Deep-space communications complex in Spain

The Madrid Deep Space Communications Complex (MDSCC; Spanish: Complejo de Comunicaciones de Espacio Profundo de Madrid) is a deep-space communications complex in Robledo de Chavela, near Madrid, Spain. It is a Deep Space Network installation in Spain managed by the Instituto Nacional de Técnica Aeroespacial (INTA) under bilateral cooperation between Spain and the United States in support of NASA. The complex forms one of the three sites of NASA's Deep Space Network (DSN), together with the complexes at Goldstone, California, and the Canberra complex in Australia. It also supports radio astronomy and very-long-baseline interferometry, including participation in the European VLBI Network (EVN).

== History ==

=== Origins and establishment ===

Following site surveys by NASA and INTA in 1963, Spain and the United States signed a memorandum on 29 January 1964 providing for the construction and operation of a tracking and data-acquisition station for space vehicles west of Madrid. Construction began soon afterwards, and the station entered service in July 1965 in time to receive the images returned by Mariner 4.

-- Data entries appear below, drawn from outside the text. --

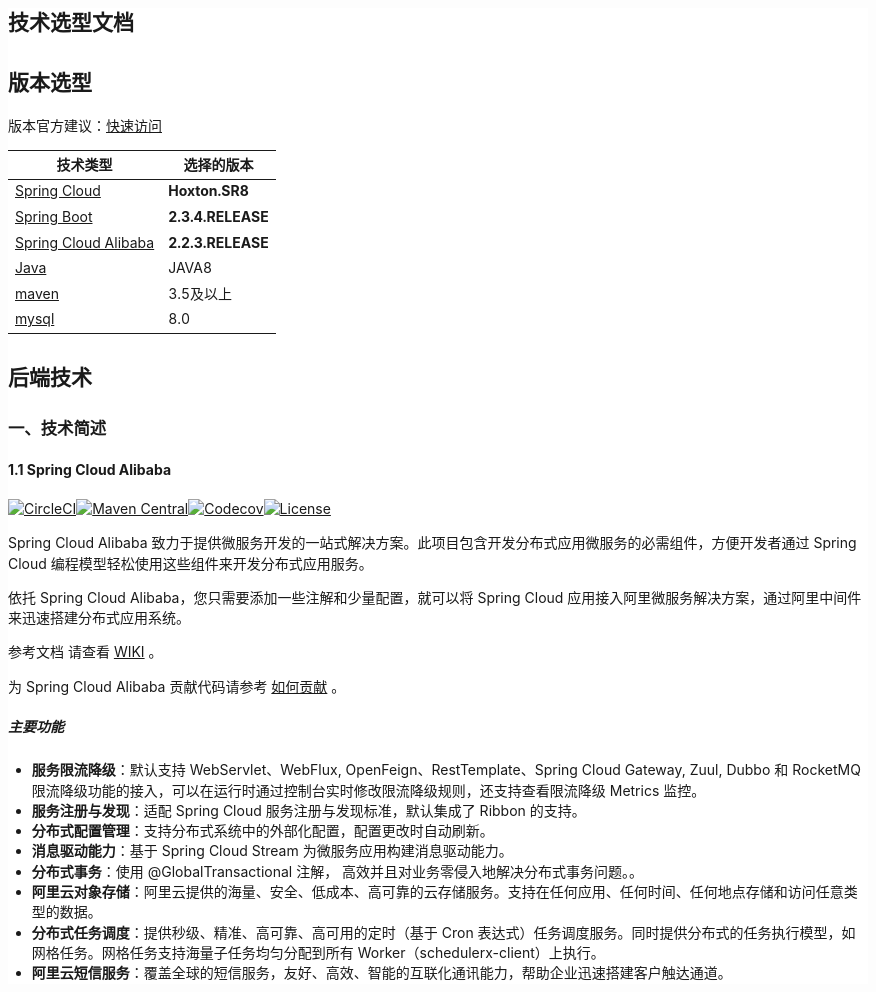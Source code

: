 ## 技术选型文档



## 版本选型

版本官方建议：[快速访问](https://start.spring.io/actuator/info) 

| 技术类型                                                     | 选择的版本        |
| ------------------------------------------------------------ | ----------------- |
| [Spring Cloud](https://spring.io/projects/spring-cloud)      | **Hoxton.SR8**    |
| [Spring Boot](https://docs.spring.io/spring-boot/docs/current/reference/html/using-spring-boot.html#using-boot) | **2.3.4.RELEASE** |
| [Spring Cloud Alibaba](https://spring.io/projects/spring-cloud-alibaba) | **2.2.3.RELEASE** |
| [Java](https://docs.oracle.com/javase/8/docs/)               | JAVA8             |
| [maven](http://maven.apache.org/)                            | 3.5及以上         |
| [mysql](https://dev.mysql.com/doc/)                          | 8.0               |

## 后端技术

### 一、技术简述

#### 1.1 Spring Cloud Alibaba

[![CircleCI](https://circleci.com/gh/alibaba/spring-cloud-alibaba/tree/master.svg?style=svg)](https://circleci.com/gh/alibaba/spring-cloud-alibaba/tree/master)[![Maven Central](https://img.shields.io/maven-central/v/com.alibaba.cloud/spring-cloud-alibaba-dependencies.svg?label=Maven%20Central)](https://search.maven.org/search?q=g:com.alibaba.cloud%20AND%20a:spring-cloud-alibaba-dependencies)[![Codecov](https://codecov.io/gh/alibaba/spring-cloud-alibaba/branch/master/graph/badge.svg)](https://codecov.io/gh/alibaba/spring-cloud-alibaba)[![License](https://img.shields.io/badge/license-Apache%202-4EB1BA.svg)](https://www.apache.org/licenses/LICENSE-2.0.html)

Spring Cloud Alibaba 致力于提供微服务开发的一站式解决方案。此项目包含开发分布式应用微服务的必需组件，方便开发者通过 Spring Cloud 编程模型轻松使用这些组件来开发分布式应用服务。

依托 Spring Cloud Alibaba，您只需要添加一些注解和少量配置，就可以将 Spring Cloud 应用接入阿里微服务解决方案，通过阿里中间件来迅速搭建分布式应用系统。

参考文档 请查看 [WIKI](https://github.com/alibaba/spring-cloud-alibaba/wiki) 。

为 Spring Cloud Alibaba 贡献代码请参考 [如何贡献](https://github.com/alibaba/spring-cloud-alibaba/wiki/%E5%A6%82%E4%BD%95%E8%B4%A1%E7%8C%AE%E4%BB%A3%E7%A0%81) 。

##### 主要功能

* **服务限流降级**：默认支持 WebServlet、WebFlux, OpenFeign、RestTemplate、Spring Cloud Gateway, Zuul, Dubbo 和 RocketMQ 限流降级功能的接入，可以在运行时通过控制台实时修改限流降级规则，还支持查看限流降级 Metrics 监控。
* **服务注册与发现**：适配 Spring Cloud 服务注册与发现标准，默认集成了 Ribbon 的支持。
* **分布式配置管理**：支持分布式系统中的外部化配置，配置更改时自动刷新。
* **消息驱动能力**：基于 Spring Cloud Stream 为微服务应用构建消息驱动能力。
* **分布式事务**：使用 @GlobalTransactional 注解， 高效并且对业务零侵入地解决分布式事务问题。。
* **阿里云对象存储**：阿里云提供的海量、安全、低成本、高可靠的云存储服务。支持在任何应用、任何时间、任何地点存储和访问任意类型的数据。
* **分布式任务调度**：提供秒级、精准、高可靠、高可用的定时（基于 Cron 表达式）任务调度服务。同时提供分布式的任务执行模型，如网格任务。网格任务支持海量子任务均匀分配到所有 Worker（schedulerx-client）上执行。
* **阿里云短信服务**：覆盖全球的短信服务，友好、高效、智能的互联化通讯能力，帮助企业迅速搭建客户触达通道。
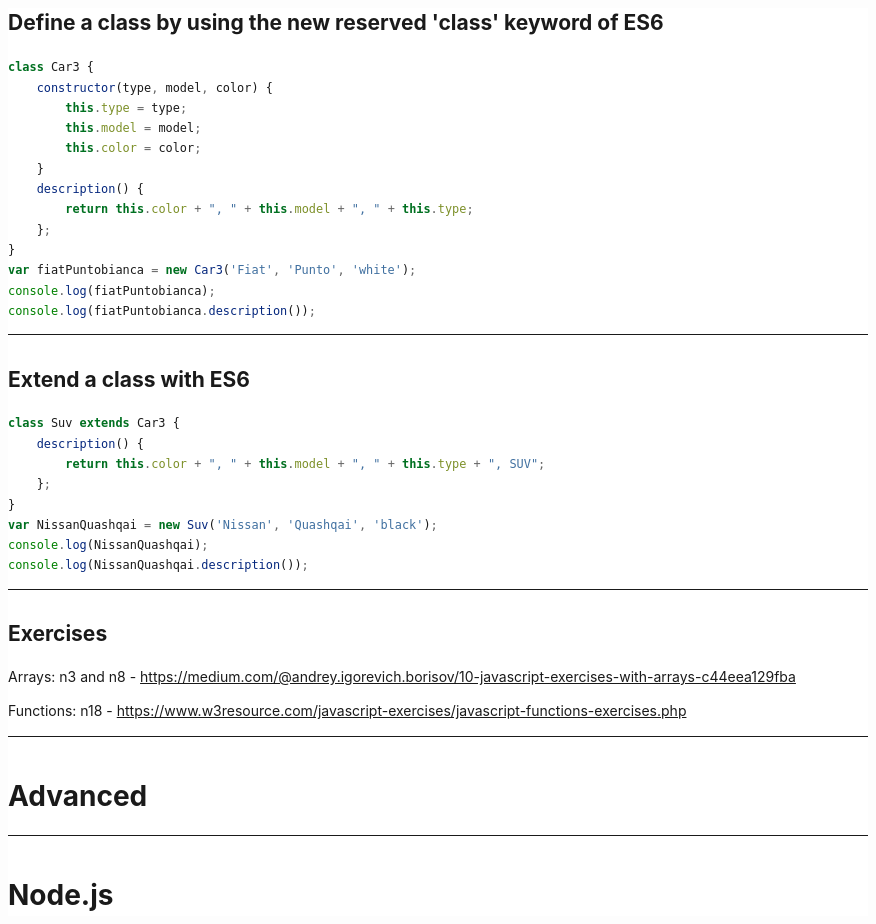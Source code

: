 
## Define a class by using the new reserved 'class' keyword of ES6

```javascript
class Car3 {
    constructor(type, model, color) {
        this.type = type;
        this.model = model;
        this.color = color;
    }
    description() {
        return this.color + ", " + this.model + ", " + this.type;
    };
}
var fiatPuntobianca = new Car3('Fiat', 'Punto', 'white');
console.log(fiatPuntobianca);
console.log(fiatPuntobianca.description());

```

---

## Extend a class with ES6

```javascript
class Suv extends Car3 {
    description() {
        return this.color + ", " + this.model + ", " + this.type + ", SUV";
    };
}
var NissanQuashqai = new Suv('Nissan', 'Quashqai', 'black');
console.log(NissanQuashqai);
console.log(NissanQuashqai.description());
```

---

## Exercises

Arrays: n3 and n8 - https://medium.com/@andrey.igorevich.borisov/10-javascript-exercises-with-arrays-c44eea129fba

Functions: n18 - https://www.w3resource.com/javascript-exercises/javascript-functions-exercises.php

---

# Advanced

---

# Node.js
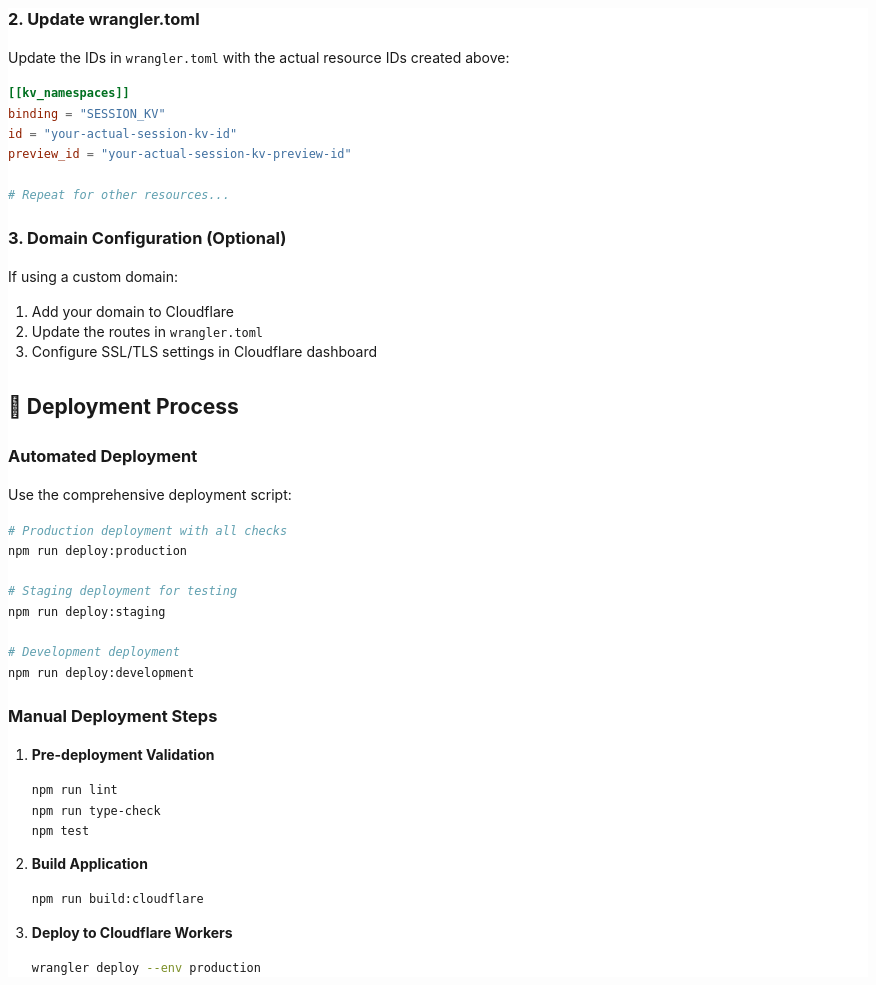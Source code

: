 ### 2. Update wrangler.toml

Update the IDs in `wrangler.toml` with the actual resource IDs created above:

```toml
[[kv_namespaces]]
binding = "SESSION_KV"
id = "your-actual-session-kv-id"
preview_id = "your-actual-session-kv-preview-id"

# Repeat for other resources...
```

### 3. Domain Configuration (Optional)

If using a custom domain:
1. Add your domain to Cloudflare
2. Update the routes in `wrangler.toml`
3. Configure SSL/TLS settings in Cloudflare dashboard

## 🚀 Deployment Process

### Automated Deployment

Use the comprehensive deployment script:

```bash
# Production deployment with all checks
npm run deploy:production

# Staging deployment for testing
npm run deploy:staging

# Development deployment
npm run deploy:development
```

### Manual Deployment Steps

1. **Pre-deployment Validation**
   ```bash
   npm run lint
   npm run type-check
   npm test
   ```

2. **Build Application**
   ```bash
   npm run build:cloudflare
   ```

3. **Deploy to Cloudflare Workers**
   ```bash
   wrangler deploy --env production
   ```
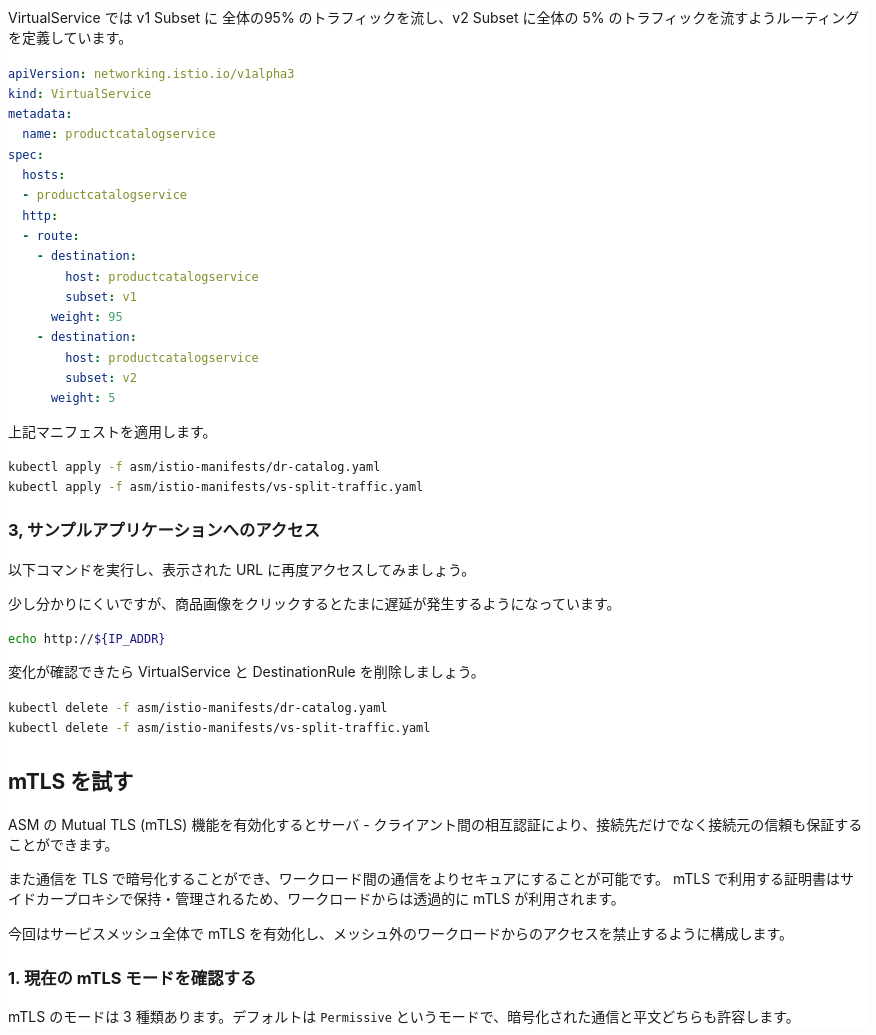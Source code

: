 VirtualService では v1 Subset に 全体の95% のトラフィックを流し、v2 Subset に全体の 5% のトラフィックを流すようルーティングを定義しています。
```yaml:vs-split-traffic.yaml
apiVersion: networking.istio.io/v1alpha3
kind: VirtualService
metadata:
  name: productcatalogservice
spec:
  hosts:
  - productcatalogservice
  http:
  - route:
    - destination:
        host: productcatalogservice
        subset: v1
      weight: 95
    - destination:
        host: productcatalogservice
        subset: v2
      weight: 5
```

上記マニフェストを適用します。
```bash
kubectl apply -f asm/istio-manifests/dr-catalog.yaml
kubectl apply -f asm/istio-manifests/vs-split-traffic.yaml
```

### **3, サンプルアプリケーションへのアクセス**

以下コマンドを実行し、表示された URL に再度アクセスしてみましょう。  

少し分かりにくいですが、商品画像をクリックするとたまに遅延が発生するようになっています。  

```bash
echo http://${IP_ADDR}
```

変化が確認できたら VirtualService と DestinationRule を削除しましょう。  

```bash
kubectl delete -f asm/istio-manifests/dr-catalog.yaml
kubectl delete -f asm/istio-manifests/vs-split-traffic.yaml
```

## **mTLS を試す**

ASM の Mutual TLS (mTLS) 機能を有効化するとサーバ - クライアント間の相互認証により、接続先だけでなく接続元の信頼も保証することができます。  

また通信を TLS で暗号化することができ、ワークロード間の通信をよりセキュアにすることが可能です。 mTLS で利用する証明書はサイドカープロキシで保持・管理されるため、ワークロードからは透過的に mTLS が利用されます。  

今回はサービスメッシュ全体で mTLS を有効化し、メッシュ外のワークロードからのアクセスを禁止するように構成します。  

### **1. 現在の mTLS モードを確認する**

mTLS のモードは 3 種類あります。デフォルトは `Permissive` というモードで、暗号化された通信と平文どちらも許容します。  
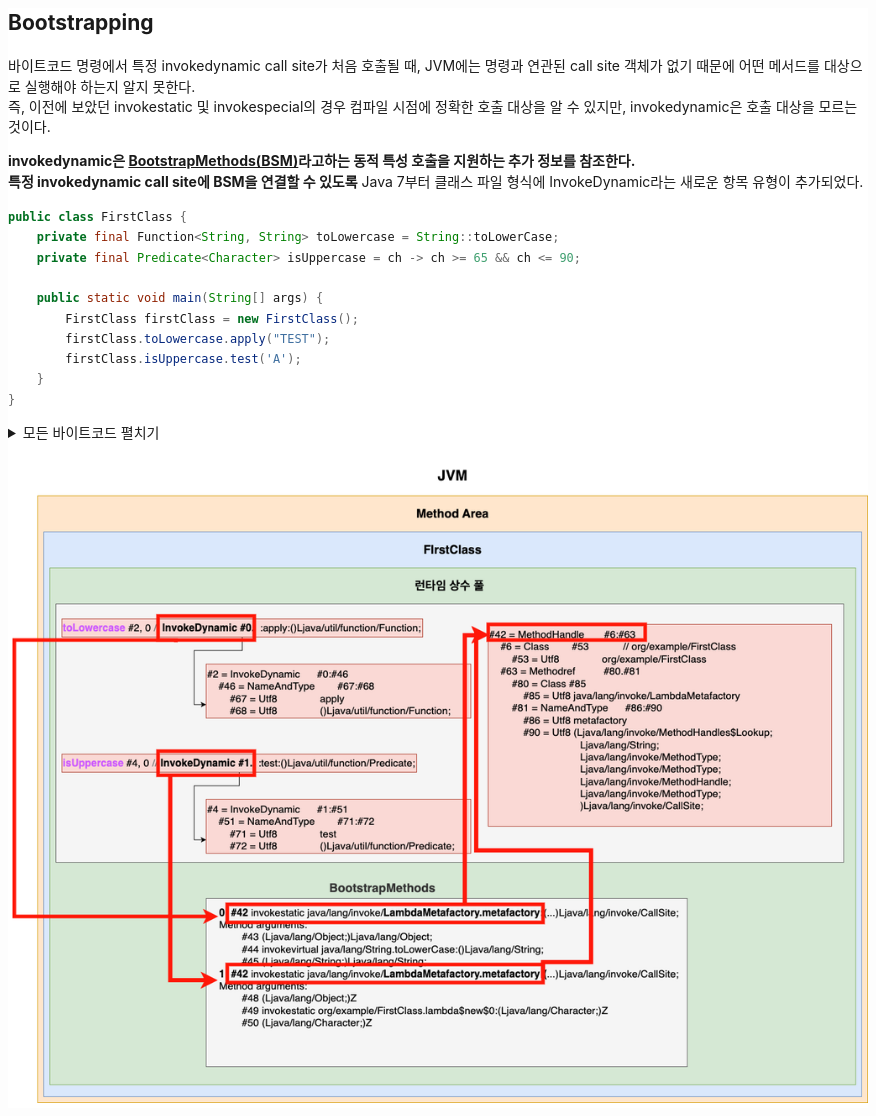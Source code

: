 ## Bootstrapping

바이트코드 명령에서 특정 invokedynamic call site가 처음 호출될 때, JVM에는 명령과 연관된 call site 객체가 없기 때문에 어떤 메서드를 대상으로 실행해야 하는지 알지 못한다.  
즉, 이전에 보았던 invokestatic 및 invokespecial의 경우 컴파일 시점에 정확한 호출 대상을 알 수 있지만, invokedynamic은 호출 대상을 모르는 것이다.  
  
**invokedynamic은 [BootstrapMethods(BSM)](https://docs.oracle.com/javase/specs/jvms/se11/html/jvms-4.html#jvms-4.7.23)라고하는 동적 특성 호출을 지원하는 추가 정보를 참조한다.**  
**특정 invokedynamic call site에 BSM을 연결할 수 있도록** Java 7부터 클래스 파일 형식에 InvokeDynamic라는 새로운 항목 유형이 추가되었다.  

```java
public class FirstClass {
    private final Function<String, String> toLowercase = String::toLowerCase;
    private final Predicate<Character> isUppercase = ch -> ch >= 65 && ch <= 90;

    public static void main(String[] args) {
        FirstClass firstClass = new FirstClass();
        firstClass.toLowercase.apply("TEST");
        firstClass.isUppercase.test('A');
    }
}
```

<details><summary>모든 바이트코드 펼치기</summary></details>

![](./bsm.png)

The original Robledo station was equipped with a single 26 m parabolic antenna. According to ESA's historical study, a second, 64 m antenna entered service in 1973, the original antenna was later enlarged to 34 m, the 64 m antenna was enlarged to 70 m in 1986, and additional 34 m antennas entered service in 1987 and 1997. NASA states that DSS-61, the original Robledo antenna, was upgraded from 26 m to 34 m in 1980.

=== Transfer to Spanish operation ===

Spanish participation in the complex was substantial from the outset. According to ESA's historical account, NASA transferred responsibility for operating the Robledo complex to INTA on 3 March 1970.

After the nearby Fresnedillas de la Oliva station closed in 1985, its antenna was relocated to the Robledo complex.

=== Public outreach and modernization ===

A Centro de entrenamiento y visitantes (CEV; Training and Visitors Center), inaugurated in 2002, supports educational outreach in Spain, STEM promotion, and public dissemination related to the Deep Space Network.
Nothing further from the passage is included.